Periosteal CD68+F4/80+ Macrophages Are Mechanosensitive for Cortical Bone Formation by Secretion and Activation of TGF-β1

Mechanical force regulates bone density, modeling, and homeostasis. Substantial periosteal bone formation is generated by external mechanical stimuli, yet its mechanism is poorly understood. Here, it is shown that myeloid-lineage cells differentiate into subgroups and regulate periosteal bone formation in response to mechanical loading. Mechanical loading on tibiae significantly increases the number of periosteal myeloid-lineage cells and the levels of active transforming growth factor beta (TGF-beta), resulting in cortical bone formation. Knockout of Tgfb1 in myeloid-lineage cells attenuates mechanical loading-induced periosteal bone formation in mice.

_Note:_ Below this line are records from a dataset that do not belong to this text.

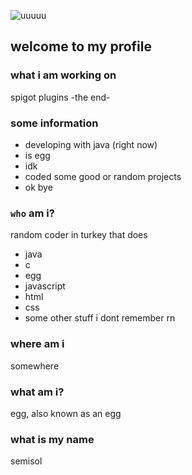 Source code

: ![uuuuu](https://github-readme-stats.vercel.app/api?username=Semisol&count_private=true&show_icons=true&bg_color=30,e96443,904e95&title_color=fff&text_color=fff&icon_color=fff)

## welcome to my profile

### what i am working on
spigot plugins
-the end-

### some information
- developing with java (right now)
- is egg
- idk
- coded some good or random projects
- ok bye

### `who` am **i**?
random coder in turkey that does
- java
- c
- egg
- javascript
- html
- css
- some other stuff i dont remember rn

### where am i
somewhere

### what am i?
egg, also known as an egg


### what is my name
semisol
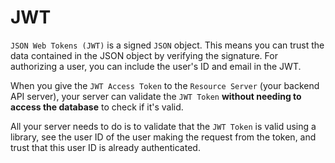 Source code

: # JWT

`JSON Web Tokens (JWT)` is a signed `JSON` object. This means you can trust the data contained in the JSON object by verifying the signature. For authorizing a user, you can include the user's ID and email in the JWT.

When you give the `JWT Access Token` to the `Resource Server` (your backend API server), your server can validate the `JWT Token` **without needing to access the database** to check if it's valid.

All your server needs to do is to validate that the `JWT Token` is valid using a library, see the user ID of the user making the request from the token, and trust that this user ID is already authenticated.
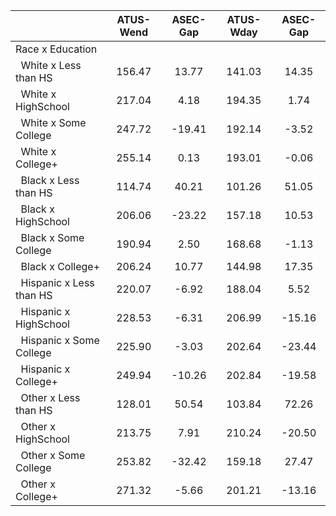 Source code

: 
|                      |    ATUS-Wend |     ASEC-Gap |    ATUS-Wday |     ASEC-Gap |
| -------------------- | :----------: | :----------: | :----------: | :----------: |
| Race x Education     |              |              |              |              |
| &nbsp;&nbsp;White x Less than HS |       156.47 |        13.77 |       141.03 |        14.35 |
| &nbsp;&nbsp;White x HighSchool |       217.04 |         4.18 |       194.35 |         1.74 |
| &nbsp;&nbsp;White x Some College |       247.72 |       -19.41 |       192.14 |        -3.52 |
| &nbsp;&nbsp;White x College+ |       255.14 |         0.13 |       193.01 |        -0.06 |
| &nbsp;&nbsp;Black x Less than HS |       114.74 |        40.21 |       101.26 |        51.05 |
| &nbsp;&nbsp;Black x HighSchool |       206.06 |       -23.22 |       157.18 |        10.53 |
| &nbsp;&nbsp;Black x Some College |       190.94 |         2.50 |       168.68 |        -1.13 |
| &nbsp;&nbsp;Black x College+ |       206.24 |        10.77 |       144.98 |        17.35 |
| &nbsp;&nbsp;Hispanic x Less than HS |       220.07 |        -6.92 |       188.04 |         5.52 |
| &nbsp;&nbsp;Hispanic x HighSchool |       228.53 |        -6.31 |       206.99 |       -15.16 |
| &nbsp;&nbsp;Hispanic x Some College |       225.90 |        -3.03 |       202.64 |       -23.44 |
| &nbsp;&nbsp;Hispanic x College+ |       249.94 |       -10.26 |       202.84 |       -19.58 |
| &nbsp;&nbsp;Other x Less than HS |       128.01 |        50.54 |       103.84 |        72.26 |
| &nbsp;&nbsp;Other x HighSchool |       213.75 |         7.91 |       210.24 |       -20.50 |
| &nbsp;&nbsp;Other x Some College |       253.82 |       -32.42 |       159.18 |        27.47 |
| &nbsp;&nbsp;Other x College+ |       271.32 |        -5.66 |       201.21 |       -13.16 |

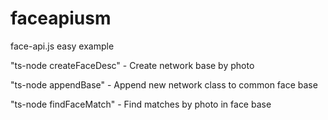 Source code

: # faceapiusm
face-api.js easy example

"ts-node createFaceDesc" - Create network base by photo 

"ts-node appendBase" - Append new network class to common face base

"ts-node findFaceMatch" - Find matches by photo in face base
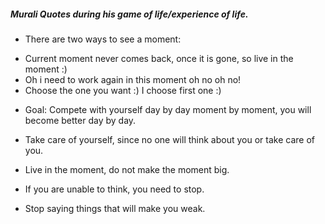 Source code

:##### Murali Quotes during his game of life/experience of life.

- There are two ways to see a moment:
* Current moment never comes back, once it is gone, so live in the moment :)
* Oh i need to work again in this moment oh no oh no!
* Choose the one you want :) I choose first one :)

- Goal: Compete with yourself day by day moment by moment, you will become better day by day.

- Take care of yourself, since no one will think about you or take care of you.

- Live in the moment, do not make the moment big.

- If you are unable to think, you need to stop.

- Stop saying things that will make you weak.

Moreover, CD68(+)F4/80(+) macrophages, a subtype of myeloid-lineage cells, express and activate TGF-beta 1 for recruitment of osteoprogenitors. Particularly, mechanical loading induces the differentiation of periosteal CD68(+)F4/80(-) myeloid-lineage cells to the CD68(+)F4/80(+) macrophages via signaling of piezo-type mechanosensitive ion channel component 1 (Piezo1) for TGF-beta 1 secretion. Importantly, CD68(+)F4/80(+) macrophages activate TGF-beta 1 by expression and secretion of thrombospondin-1 (Thbs1). Administration of Thbs1 inhibitor significantly impairs loading-induced TGF-beta activation and recruitment of osteoprogenitors in the periosteum. The results suggest that periosteal myeloid-lineage cells respond to mechanical forces and consequently produce and activate TGF-beta 1 for periosteal bone formation.